Critic Bosley Crowther praised Strawberry Blonde in a New York Times February 1941 review, calling it "lusty, affectionate, and altogether winning." Part of its "amiable, infectious quality", he wrote, came from its cast: "James Cagney, true to form, is excellent as the pugnacious and proud little guy who 'don't take nothing from nobody' cause that's the kind of hairpin he is. Olivia de Havilland is sweet and sympathetic as the girl he marries and Rita Hayworth makes a classic 'flirt' of the one who got away." Part of it also came from the screenplay by Casablanca writers Julius J. and Philip G. Epstein: they took "the little play, One Sunday Afternoon... and fashioned from it a gas-lit comedy, laced with sentimental romance, about a fellow who thinks he's been played for a chump, but, in the end, discovers that he's the winner." Crowther also liked the supporting performances of George Tobias and Jack Carson. On Rotten Tomatoes, the film has an aggregate score of 100% based on 9 critic reviews, with an average rating of 7.8/10.

The entertainment trade publication Variety liked it as well: "Cagney and de Havilland provide topnotch performances that do much to keep up interest in the proceedings. Rita Hayworth is an eyeful as the title character, while Jack Carson is excellent as the politically ambitious antagonist of the dentist."

In Halliwell's Film Guide (1994), reviewer Leslie Halliwell describes the production as a "pleasant period comedy drama" and recognizes its three stars and cinematographer James Wong Howe for their outstanding contributions.

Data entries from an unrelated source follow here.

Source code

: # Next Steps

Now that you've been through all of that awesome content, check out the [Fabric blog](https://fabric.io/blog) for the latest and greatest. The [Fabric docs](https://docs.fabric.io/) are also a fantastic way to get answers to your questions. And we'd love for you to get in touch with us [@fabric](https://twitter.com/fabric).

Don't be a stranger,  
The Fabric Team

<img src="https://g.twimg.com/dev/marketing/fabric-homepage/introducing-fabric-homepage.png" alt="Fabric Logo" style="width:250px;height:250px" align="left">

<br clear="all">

In 1998, Jonathan Rosenbaum of the Chicago Reader included the film in his unranked list of the best American films not included on the AFI Top 100.

==Soundtrack==
- "The Band Played On"
  - Music by Chas. B. Ward
  - Lyrics by John F. Palmer
- "Won't You Come Home Bill Bailey"
  - Music and Lyrics by Hughie Cannon
- "Meet Me in St. Louis, Louis"
  - Music by Kerry Mills
  - Lyrics by Andrew B. Sterling
- "In the Evening by the Moonlight"
  - Music and Lyrics by James Allen Bland
- "Wait Till the Sun Shines, Nellie"
  - Music by Harry von Tilzer
  - Lyrics by Andrew Sterling
- "The Fountain in the Park"
  - Music by Ed Haley
- "The Red, White and Blue", aka "Columbia, the Gem of the Ocean"
  - Written by David T. Shaw
  - Arranged by Thomas A. Beckett
- "In the Good Old Summertime"
  - Music by George Evans
- "A Life on the Ocean Wave"
  - Music by Henry Russell
- "Love Me, and the World Is Mine"
  - Music by Ernest Ball
  - Lyrics by Dave Reed Jr.
- "In the Shade of the Old Apple Tree"
  - Music by Egbert Van Alstyne
- "In My Merry Oldsmobile"
  - Music by Gus Edwards
- "Let the Rest of the World Go By"
  - Music by Ernest Ball
  - Lyrics by J. Keirn Brennan
- "When You Were Sweet Sixteen"
  - Written by James Thornton
- "The Bowery"
  - Music by Percy Gaunt

==Home media==
Strawberry Blonde was released on both VHS and in a DVD edition through the Warner Archive Collection.